Commemorative stamp

Joseph DeLappe's In Drones We Trust

Images of drones can be subtle or obvious, but they’re provocative when they’re on money.

Images of drones can be subtle or obvious, but they’re provocative when they’re on money.

America’s ability to ignore the log in its left eye for the mote in its right is never more apparent than at Christmas. Just go to Google News and search for Black Friday: 202 million results. Then try drone strikes: 1.4 million results.

Many people will buy art for their family and friends at Christmas, but it will rarely be art that makes a statement. It will mostly be art that makes a grapeskin-thin declaration about personal aesthetics. In fact, provocative statements about almost anything important seem taboo in the season of love and consumption and joy. And that willful ignorance is part of what fuels Joseph DeLappe’s latest participatory art project In Drones We Trust, which asks the question, Instead of buying art that makes a statement, why not spend some money?

Drones, the unmanned flying machines the U.S. government uses to murder people in foreign lands, have been inspiration for DeLappe’s work in recent years. He’s created several pieces that have garnered national attention, including the mobile exhibit 1,000 Drones—A Participatory Memorial and the Drone Project 2014 at Fresno State University (a full-scale sculptural reproduction of an MQ1 Predator drone).

As the on-sabbatical art professor from the University of Nevada, Reno winds down his artist-in-residency at in San Francisco, his latest project is not so monumental, but intends to make an outsized impact on the American consciousness (or maybe conscience).

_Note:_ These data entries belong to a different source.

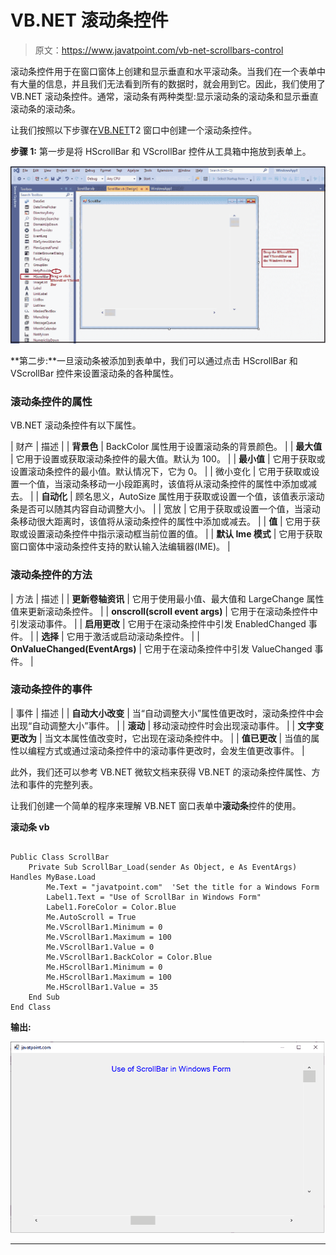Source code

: # VB.NET 滚动条控件

> 原文：<https://www.javatpoint.com/vb-net-scrollbars-control>

滚动条控件用于在窗口窗体上创建和显示垂直和水平滚动条。当我们在一个表单中有大量的信息，并且我们无法看到所有的数据时，就会用到它。因此，我们使用了 VB.NET 滚动条控件。通常，滚动条有两种类型:显示滚动条的滚动条和显示垂直滚动条的滚动条。

让我们按照以下步骤在[VB.NET](https://www.javatpoint.com/vb-net)T2 窗口中创建一个滚动条控件。

**步骤 1:** 第一步是将 HScrollBar 和 VScrollBar 控件从工具箱中拖放到表单上。

![VB.NET ScrollBars Control](img/defe728c793b7dacb0dcc7b3d6c14d53.png)

**第二步:**一旦滚动条被添加到表单中，我们可以通过点击 HScrollBar 和 VScrollBar 控件来设置滚动条的各种属性。

### 滚动条控件的属性

VB.NET 滚动条控件有以下属性。

| 财产 | 描述 |
| **背景色** | BackColor 属性用于设置滚动条的背景颜色。 |
| **最大值** | 它用于设置或获取滚动条控件的最大值。默认为 100。 |
| **最小值** | 它用于获取或设置滚动条控件的最小值。默认情况下，它为 0。 |
| 微小变化 | 它用于获取或设置一个值，当滚动条移动一小段距离时，该值将从滚动条控件的属性中添加或减去。 |
| **自动化** | 顾名思义，AutoSize 属性用于获取或设置一个值，该值表示滚动条是否可以随其内容自动调整大小。 |
| 宽放 | 它用于获取或设置一个值，当滚动条移动很大距离时，该值将从滚动条控件的属性中添加或减去。 |
| **值** | 它用于获取或设置滚动条控件中指示滚动框当前位置的值。 |
| **默认 Ime 模式** | 它用于获取窗口窗体中滚动条控件支持的默认输入法编辑器(IME)。 |

### 滚动条控件的方法

| 方法 | 描述 |
| **更新卷轴资讯** | 它用于使用最小值、最大值和 LargeChange 属性值来更新滚动条控件。 |
| **onscroll(scroll event args)** | 它用于在滚动条控件中引发滚动事件。 |
| **启用更改** | 它用于在滚动条控件中引发 EnabledChanged 事件。 |
| **选择** | 它用于激活或启动滚动条控件。 |
| **OnValueChanged(EventArgs)** | 它用于在滚动条控件中引发 ValueChanged 事件。 |

### 滚动条控件的事件

| 事件 | 描述 |
| **自动大小改变** | 当“自动调整大小”属性值更改时，滚动条控件中会出现“自动调整大小”事件。 |
| **滚动** | 移动滚动控件时会出现滚动事件。 |
| **文字变更改为** | 当文本属性值改变时，它出现在滚动条控件中。 |
| **值已更改** | 当值的属性以编程方式或通过滚动条控件中的滚动事件更改时，会发生值更改事件。 |

此外，我们还可以参考 VB.NET 微软文档来获得 VB.NET 的滚动条控件属性、方法和事件的完整列表。

让我们创建一个简单的程序来理解 VB.NET 窗口表单中**滚动条**控件的使用。

**滚动条 vb**

```

Public Class ScrollBar
    Private Sub ScrollBar_Load(sender As Object, e As EventArgs) Handles MyBase.Load
        Me.Text = "javatpoint.com"  'Set the title for a Windows Form
        Label1.Text = "Use of ScrollBar in Windows Form"
        Label1.ForeColor = Color.Blue
        Me.AutoScroll = True
        Me.VScrollBar1.Minimum = 0
        Me.VScrollBar1.Maximum = 100
        Me.VScrollBar1.Value = 0
        Me.VScrollBar1.BackColor = Color.Blue
        Me.HScrollBar1.Minimum = 0
        Me.HScrollBar1.Maximum = 100
        Me.HScrollBar1.Value = 35
    End Sub
End Class

```

**输出:**

![VB.NET ScrollBars Control](img/63c85a360ca6b2ae9b3f978f188889c6.png)

* * *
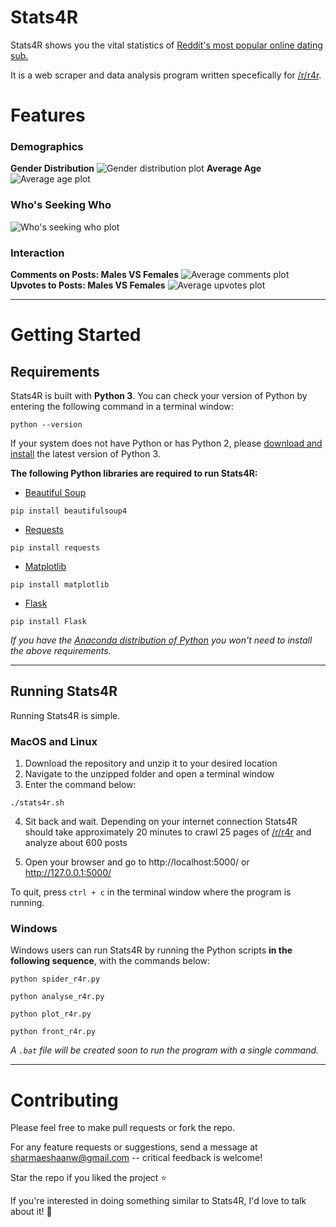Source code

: # Stats4R

Stats4R shows you the vital statistics of [Reddit's most popular online dating sub.](https://www.reddit.com/r/r4r)

It is a web scraper and data analysis program written specefically for [/r/r4r](https://www.reddit.com/r/r4r).

# Features

### Demographics
__Gender Distribution__
![Gender distribution plot]("https://github.com/sharmaeshaan/Stats4R/blob/dev/screenshots/population.png")
__Average Age__
![Average age plot]("https://github.com/sharmaeshaan/Stats4R/blob/dev/screenshots/ages.png")
### Who's Seeking Who
![Who's seeking who plot]("https://github.com/sharmaeshaan/Stats4R/blob/dev/screenshots/seeking.png")
### Interaction
__Comments on Posts: Males VS Females__
![Average comments plot]("https://github.com/sharmaeshaan/Stats4R/blob/dev/screenshots/comments.png")
__Upvotes to Posts: Males VS Females__
![Average upvotes plot]("https://github.com/sharmaeshaan/Stats4R/blob/dev/screenshots/upvotes.png")

---

# Getting Started

## Requirements

Stats4R is built with **Python 3**.  You can check your version of Python by entering the following command in a terminal window:
```
python --version
```
If your system does not have Python or has Python 2, please [download and install]((https://www.python.org/downloads/)) the latest version of Python 3.

**The following Python libraries are required to run Stats4R:**
- [Beautiful Soup](https://www.crummy.com/software/BeautifulSoup/bs4/doc/#installing-beautiful-soup)
```
pip install beautifulsoup4
```
- [Requests](http://docs.python-requests.org/en/master/user/install/#install)
```
pip install requests
```
- [Matplotlib](https://matplotlib.org/users/installing.html)
```
pip install matplotlib
```
- [Flask](http://flask.pocoo.org/)
```
pip install Flask
```
*If you have the [Anaconda distribution of Python](https://www.anaconda.com/download/) you won't need to install the above requirements.*

--- 

## Running Stats4R

Running Stats4R is simple.
### __MacOS and Linux__
1. Download the repository and unzip it to your desired location
2. Navigate to the unzipped folder and open a terminal window
3. Enter the command below:
```
./stats4r.sh
```
4. Sit back and wait. Depending on your internet connection Stats4R should take approximately 20 minutes to crawl 25 pages of [/r/r4r](https://www.reddit.com/r/r4r) and analyze about 600 posts

4. Open your browser and go to http://localhost:5000/ or http://127.0.0.1:5000/

To quit, press `ctrl + c` in the terminal window where the program is running.

### __Windows__

Windows users can run Stats4R by running the Python scripts __in the following sequence__, with the commands below:
```
python spider_r4r.py
```
```
python analyse_r4r.py
```
```
python plot_r4r.py
```
```
python front_r4r.py
```
_A `.bat` file will be created soon to run the program with a single command._

---

# Contributing

Please feel free to make pull requests or fork the repo. 

For any feature requests or suggestions, send a message at sharmaeshaanw@gmail.com -- critical feedback is welcome!

Star the repo if you liked the project :star:

If you're interested in doing something similar to Stats4R, I'd love to talk about it!  :raised_hands:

In Drones We Trust is a pretty simple idea. First, DeLappe designed and laser-cut rubber stamps featuring an MQ1 Predator Drone. He has sent out around 450 of the stamps to friends, artists and supporters. The idea is to place the drone in green ink in the sky over the buildings on the back of paper money, like the Lincoln Memorial on the back of the $5 bill. At three-quarters of an inch across, the image looks like it belongs there. After the money is stamped, it’s photographed and placed on a Tumblr site, By stamping money, it highlights the connections among our government, our currency, and our taxation—which funds the “defense” establishment. It’s also open-ended, allowing people to attach their own feelings to the sight of a killing machine attached to a symbol of government.

The hope is to get people thinking and talking about drones. The superficial symbolism is easily interpreted: Americans are rubber-stamping murder by not speaking up.

U.S. apathy with regard to drones “is extraordinary to me,” DeLappe said. “I think it’s partially because we’ve reached this ultimate place in this relationship with high technology. We worship it so much, and it’s so active in our everyday lives and so benign mostly. I think we just think it’s this clean, surgical killing, and it’s preventing terrorist attacks at home, and all the things we’ve been told all the time. In fact, it’s extremely dirty and very destructive, and I think most people just don’t care. … And that’s part of the impetus to this project. A study came out last week kind of questioning the surgical nature of these strikes. It said basically there were 41 targeted men, and it took 1,147 people to be killed to actually get those men. … And along the way, they’re killing women, children, civilians. I think political apathy is a kind of disease Americans suffer from, and unfortunately it allows for these very questionable and illegal activities to go on.”

Ultimately, DeLappe’s intention is to bring drones home, to make Americans aware of the problematic nature of our relationship with technology, government policies and other countries.

“If it’s just me stamping my money, that’s kind of nothing,” he said. “But I’ve got probably 350 people around the country and around the world doing it, so potentially, we’ve got thousands of dollars in circulation that will have this very subtle image of the drone. Most people won’t even see it, but those that do see it, I hope it’s an interruption. … It’s a way to get someone to think.”